Items listed in a dataset
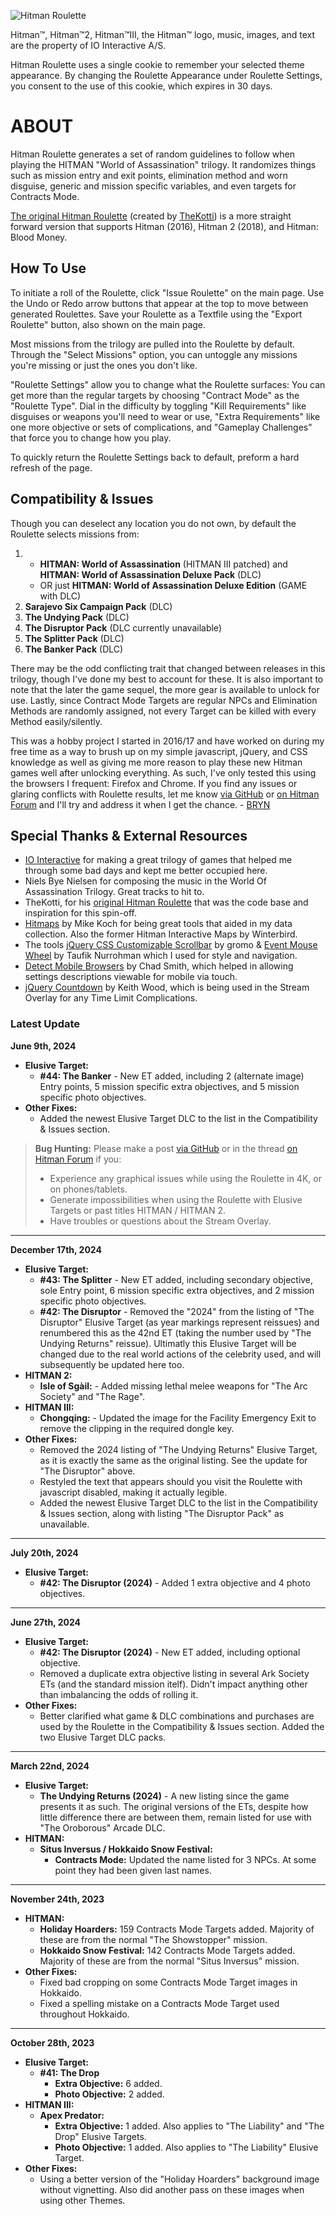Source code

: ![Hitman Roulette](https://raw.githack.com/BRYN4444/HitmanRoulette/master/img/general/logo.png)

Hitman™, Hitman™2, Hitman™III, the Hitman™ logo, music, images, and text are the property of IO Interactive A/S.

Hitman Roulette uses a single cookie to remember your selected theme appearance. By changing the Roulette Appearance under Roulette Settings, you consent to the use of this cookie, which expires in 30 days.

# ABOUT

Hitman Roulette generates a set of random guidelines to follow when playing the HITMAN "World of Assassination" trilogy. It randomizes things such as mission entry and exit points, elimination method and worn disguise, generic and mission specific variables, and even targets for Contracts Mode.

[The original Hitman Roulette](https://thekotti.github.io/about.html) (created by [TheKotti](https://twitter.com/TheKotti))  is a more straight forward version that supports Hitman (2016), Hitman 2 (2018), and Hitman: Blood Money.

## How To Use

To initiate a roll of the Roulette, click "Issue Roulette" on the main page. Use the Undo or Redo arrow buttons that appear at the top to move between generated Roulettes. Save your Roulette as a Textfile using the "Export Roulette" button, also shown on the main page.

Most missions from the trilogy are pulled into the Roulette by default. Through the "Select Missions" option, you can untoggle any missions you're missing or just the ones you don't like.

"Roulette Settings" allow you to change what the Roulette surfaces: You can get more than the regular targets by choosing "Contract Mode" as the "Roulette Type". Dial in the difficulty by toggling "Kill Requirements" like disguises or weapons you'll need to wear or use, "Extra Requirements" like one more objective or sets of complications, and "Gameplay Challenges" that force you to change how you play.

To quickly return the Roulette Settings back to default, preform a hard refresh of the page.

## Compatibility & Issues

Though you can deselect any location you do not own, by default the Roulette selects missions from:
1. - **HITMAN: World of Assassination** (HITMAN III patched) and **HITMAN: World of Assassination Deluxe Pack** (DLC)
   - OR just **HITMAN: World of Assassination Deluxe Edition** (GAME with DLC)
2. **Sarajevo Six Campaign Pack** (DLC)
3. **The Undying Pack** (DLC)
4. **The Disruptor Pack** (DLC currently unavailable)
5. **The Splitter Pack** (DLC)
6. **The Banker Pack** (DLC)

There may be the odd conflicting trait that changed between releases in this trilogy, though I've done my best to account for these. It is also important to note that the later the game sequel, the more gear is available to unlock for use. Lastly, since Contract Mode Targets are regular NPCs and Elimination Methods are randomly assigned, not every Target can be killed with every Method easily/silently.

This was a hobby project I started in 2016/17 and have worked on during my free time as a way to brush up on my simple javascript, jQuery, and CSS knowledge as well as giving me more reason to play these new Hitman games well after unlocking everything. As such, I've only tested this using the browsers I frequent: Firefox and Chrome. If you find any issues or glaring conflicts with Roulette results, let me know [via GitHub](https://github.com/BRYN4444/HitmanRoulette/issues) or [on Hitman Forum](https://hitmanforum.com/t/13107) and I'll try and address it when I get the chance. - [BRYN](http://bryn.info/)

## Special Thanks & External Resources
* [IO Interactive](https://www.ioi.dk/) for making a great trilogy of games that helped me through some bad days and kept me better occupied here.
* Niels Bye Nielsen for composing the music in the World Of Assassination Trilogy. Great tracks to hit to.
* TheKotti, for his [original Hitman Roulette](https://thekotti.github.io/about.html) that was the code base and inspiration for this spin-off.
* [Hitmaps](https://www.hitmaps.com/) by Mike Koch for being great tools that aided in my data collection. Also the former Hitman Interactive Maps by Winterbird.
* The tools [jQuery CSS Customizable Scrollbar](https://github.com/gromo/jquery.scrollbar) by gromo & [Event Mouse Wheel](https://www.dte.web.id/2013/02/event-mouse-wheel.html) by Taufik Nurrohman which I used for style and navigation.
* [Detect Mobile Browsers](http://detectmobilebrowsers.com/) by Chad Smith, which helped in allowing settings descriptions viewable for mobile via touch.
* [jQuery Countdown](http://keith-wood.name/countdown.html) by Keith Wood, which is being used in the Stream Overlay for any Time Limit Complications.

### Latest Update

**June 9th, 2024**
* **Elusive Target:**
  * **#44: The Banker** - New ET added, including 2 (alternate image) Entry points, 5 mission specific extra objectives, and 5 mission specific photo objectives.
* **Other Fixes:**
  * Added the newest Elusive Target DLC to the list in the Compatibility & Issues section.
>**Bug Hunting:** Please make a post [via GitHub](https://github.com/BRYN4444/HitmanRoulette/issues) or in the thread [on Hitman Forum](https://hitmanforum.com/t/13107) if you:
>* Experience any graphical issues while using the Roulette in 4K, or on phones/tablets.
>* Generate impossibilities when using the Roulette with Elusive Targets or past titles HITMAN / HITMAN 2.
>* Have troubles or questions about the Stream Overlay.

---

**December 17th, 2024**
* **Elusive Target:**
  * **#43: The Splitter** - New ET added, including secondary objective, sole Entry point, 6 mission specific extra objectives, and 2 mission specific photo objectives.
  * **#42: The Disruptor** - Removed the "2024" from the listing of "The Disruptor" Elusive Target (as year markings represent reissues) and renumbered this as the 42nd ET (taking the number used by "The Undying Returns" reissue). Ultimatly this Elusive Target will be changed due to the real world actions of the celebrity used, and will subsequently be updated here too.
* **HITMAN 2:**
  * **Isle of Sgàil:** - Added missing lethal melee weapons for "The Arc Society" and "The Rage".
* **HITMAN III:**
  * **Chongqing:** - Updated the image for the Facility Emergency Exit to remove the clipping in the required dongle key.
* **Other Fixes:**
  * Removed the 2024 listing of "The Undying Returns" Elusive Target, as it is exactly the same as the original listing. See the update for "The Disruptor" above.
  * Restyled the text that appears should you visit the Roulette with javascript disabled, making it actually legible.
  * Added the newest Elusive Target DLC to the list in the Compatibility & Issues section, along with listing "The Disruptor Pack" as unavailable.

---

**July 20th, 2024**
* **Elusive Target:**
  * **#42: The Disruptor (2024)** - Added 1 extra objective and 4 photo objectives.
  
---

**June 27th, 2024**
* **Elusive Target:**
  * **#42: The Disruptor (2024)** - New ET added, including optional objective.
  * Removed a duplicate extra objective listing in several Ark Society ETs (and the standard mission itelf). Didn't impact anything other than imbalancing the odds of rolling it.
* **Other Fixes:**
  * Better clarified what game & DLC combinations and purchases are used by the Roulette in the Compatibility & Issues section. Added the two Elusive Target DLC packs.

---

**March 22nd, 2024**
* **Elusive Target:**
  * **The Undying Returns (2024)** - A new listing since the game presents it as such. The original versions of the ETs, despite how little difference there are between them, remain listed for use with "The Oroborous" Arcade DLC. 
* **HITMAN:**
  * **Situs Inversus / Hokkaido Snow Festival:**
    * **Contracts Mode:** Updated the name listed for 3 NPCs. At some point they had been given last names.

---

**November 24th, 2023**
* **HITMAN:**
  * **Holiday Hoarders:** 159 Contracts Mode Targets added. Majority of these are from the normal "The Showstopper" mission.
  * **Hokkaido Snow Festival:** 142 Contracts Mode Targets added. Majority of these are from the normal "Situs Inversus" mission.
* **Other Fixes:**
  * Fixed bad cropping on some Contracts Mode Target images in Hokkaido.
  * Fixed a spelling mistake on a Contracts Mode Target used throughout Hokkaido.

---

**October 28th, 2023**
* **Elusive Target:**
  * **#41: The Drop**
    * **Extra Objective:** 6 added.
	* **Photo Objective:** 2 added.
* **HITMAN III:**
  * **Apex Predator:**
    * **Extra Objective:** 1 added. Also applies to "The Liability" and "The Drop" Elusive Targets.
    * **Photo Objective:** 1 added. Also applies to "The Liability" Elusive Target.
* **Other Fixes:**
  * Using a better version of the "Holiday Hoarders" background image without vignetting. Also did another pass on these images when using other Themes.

YOUR ASSIGNMENT » With no pictures included, write out the entries exactly.

RESPONSE »
Source code

: ![Hitman Roulette](https://raw.githack.com/BRYN4444/HitmanRoulette/master/img/general/logo.png)

Hitman™, Hitman™2, Hitman™III, the Hitman™ logo, music, images, and text are the property of IO Interactive A/S.

Hitman Roulette uses a single cookie to remember your selected theme appearance. By changing the Roulette Appearance under Roulette Settings, you consent to the use of this cookie, which expires in 30 days.

# ABOUT

Hitman Roulette generates a set of random guidelines to follow when playing the HITMAN "World of Assassination" trilogy. It randomizes things such as mission entry and exit points, elimination method and worn disguise, generic and mission specific variables, and even targets for Contracts Mode.

[The original Hitman Roulette](https://thekotti.github.io/about.html) (created by [TheKotti](https://twitter.com/TheKotti))  is a more straight forward version that supports Hitman (2016), Hitman 2 (2018), and Hitman: Blood Money.

## How To Use

To initiate a roll of the Roulette, click "Issue Roulette" on the main page. Use the Undo or Redo arrow buttons that appear at the top to move between generated Roulettes. Save your Roulette as a Textfile using the "Export Roulette" button, also shown on the main page.

Most missions from the trilogy are pulled into the Roulette by default. Through the "Select Missions" option, you can untoggle any missions you're missing or just the ones you don't like.

"Roulette Settings" allow you to change what the Roulette surfaces: You can get more than the regular targets by choosing "Contract Mode" as the "Roulette Type". Dial in the difficulty by toggling "Kill Requirements" like disguises or weapons you'll need to wear or use, "Extra Requirements" like one more objective or sets of complications, and "Gameplay Challenges" that force you to change how you play.

To quickly return the Roulette Settings back to default, preform a hard refresh of the page.

## Compatibility & Issues

Though you can deselect any location you do not own, by default the Roulette selects missions from:
1. - **HITMAN: World of Assassination** (HITMAN III patched) and **HITMAN: World of Assassination Deluxe Pack** (DLC)
   - OR just **HITMAN: World of Assassination Deluxe Edition** (GAME with DLC)
2. **Sarajevo Six Campaign Pack** (DLC)
3. **The Undying Pack** (DLC)
4. **The Disruptor Pack** (DLC currently unavailable)
5. **The Splitter Pack** (DLC)
6. **The Banker Pack** (DLC)

There may be the odd conflicting trait that changed between releases in this trilogy, though I've done my best to account for these. It is also important to note that the later the game sequel, the more gear is available to unlock for use. Lastly, since Contract Mode Targets are regular NPCs and Elimination Methods are randomly assigned, not every Target can be killed with every Method easily/silently.

This was a hobby project I started in 2016/17 and have worked on during my free time as a way to brush up on my simple javascript, jQuery, and CSS knowledge as well as giving me more reason to play these new Hitman games well after unlocking everything. As such, I've only tested this using the browsers I frequent: Firefox and Chrome. If you find any issues or glaring conflicts with Roulette results, let me know [via GitHub](https://github.com/BRYN4444/HitmanRoulette/issues) or [on Hitman Forum](https://hitmanforum.com/t/13107) and I'll try and address it when I get the chance. - [BRYN](http://bryn.info/)

## Special Thanks & External Resources
* [IO Interactive](https://www.ioi.dk/) for making a great trilogy of games that helped me through some bad days and kept me better occupied here.
* Niels Bye Nielsen for composing the music in the World Of Assassination Trilogy. Great tracks to hit to.
* TheKotti, for his [original Hitman Roulette](https://thekotti.github.io/about.html) that was the code base and inspiration for this spin-off.
* [Hitmaps](https://www.hitmaps.com/) by Mike Koch for being great tools that aided in my data collection. Also the former Hitman Interactive Maps by Winterbird.
* The tools [jQuery CSS Customizable Scrollbar](https://github.com/gromo/jquery.scrollbar) by gromo & [Event Mouse Wheel](https://www.dte.web.id/2013/02/event-mouse-wheel.html) by Taufik Nurrohman which I used for style and navigation.
* [Detect Mobile Browsers](http://detectmobilebrowsers.com/) by Chad Smith, which helped in allowing settings descriptions viewable for mobile via touch.
* [jQuery Countdown](http://keith-wood.name/countdown.html) by Keith Wood, which is being used in the Stream Overlay for any Time Limit Complications.

### Latest Update

**June 9th, 2024**
* **Elusive Target:**
  * **#44: The Banker** - New ET added, including 2 (alternate image) Entry points, 5 mission specific extra objectives, and 5 mission specific photo objectives.
* **Other Fixes:**
  * Added the newest Elusive Target DLC to the list in the Compatibility & Issues section.
>**Bug Hunting:** Please make a post [via GitHub](https://github.com/BRYN4444/HitmanRoulette/issues) or in the thread [on Hitman Forum](https://hitmanforum.com/t/13107) if you:
>* Experience any graphical issues while using the Roulette in 4K, or on phones/tablets.
>* Generate impossibilities when using the Roulette with Elusive Targets or past titles HITMAN / HITMAN 2.
>* Have troubles or questions about the Stream Overlay.

---

**December 17th, 2024**
* **Elusive Target:**
  * **#43: The Splitter** - New ET added, including secondary objective, sole Entry point, 6 mission specific extra objectives, and 2 mission specific photo objectives.
  * **#42: The Disruptor** - Removed the "2024" from the listing of "The Disruptor" Elusive Target (as year markings represent reissues) and renumbered this as the 42nd ET (taking the number used by "The Undying Returns" reissue). Ultimatly this Elusive Target will be changed due to the real world actions of the celebrity used, and will subsequently be updated here too.
* **HITMAN 2:**
  * **Isle of Sgàil:** - Added missing lethal melee weapons for "The Arc Society" and "The Rage".
* **HITMAN III:**
  * **Chongqing:** - Updated the image for the Facility Emergency Exit to remove the clipping in the required dongle key.
* **Other Fixes:**
  * Removed the 2024 listing of "The Undying Returns" Elusive Target, as it is exactly the same as the original listing. See the update for "The Disruptor" above.
  * Restyled the text that appears should you visit the Roulette with javascript disabled, making it actually legible.
  * Added the newest Elusive Target DLC to the list in the Compatibility & Issues section, along with listing "The Disruptor Pack" as unavailable.

---

**July 20th, 2024**
* **Elusive Target:**
  * **#42: The Disruptor (2024)** - Added 1 extra objective and 4 photo objectives.
  
---

**June 27th, 2024**
* **Elusive Target:**
  * **#42: The Disruptor (2024)** - New ET added, including optional objective.
  * Removed a duplicate extra objective listing in several Ark Society ETs (and the standard mission itelf). Didn't impact anything other than imbalancing the odds of rolling it.
* **Other Fixes:**
  * Better clarified what game & DLC combinations and purchases are used by the Roulette in the Compatibility & Issues section. Added the two Elusive Target DLC packs.

---

**March 22nd, 2024**
* **Elusive Target:**
  * **The Undying Returns (2024)** - A new listing since the game presents it as such. The original versions of the ETs, despite how little difference there are between them, remain listed for use with "The Oroborous" Arcade DLC. 
* **HITMAN:**
  * **Situs Inversus / Hokkaido Snow Festival:**
    * **Contracts Mode:** Updated the name listed for 3 NPCs. At some point they had been given last names.

---

**November 24th, 2023**
* **HITMAN:**
  * **Holiday Hoarders:** 159 Contracts Mode Targets added. Majority of these are from the normal "The Showstopper" mission.
  * **Hokkaido Snow Festival:** 142 Contracts Mode Targets added. Majority of these are from the normal "Situs Inversus" mission.
* **Other Fixes:**
  * Fixed bad cropping on some Contracts Mode Target images in Hokkaido.
  * Fixed a spelling mistake on a Contracts Mode Target used throughout Hokkaido.

---

**October 28th, 2023**
* **Elusive Target:**
  * **#41: The Drop**
    * **Extra Objective:** 6 added.
	* **Photo Objective:** 2 added.
* **HITMAN III:**
  * **Apex Predator:**
    * **Extra Objective:** 1 added. Also applies to "The Liability" and "The Drop" Elusive Targets.
    * **Photo Objective:** 1 added. Also applies to "The Liability" Elusive Target.
* **Other Fixes:**
  * Using a better version of the "Holiday Hoarders" background image without vignetting. Also did another pass on these images when using other Themes.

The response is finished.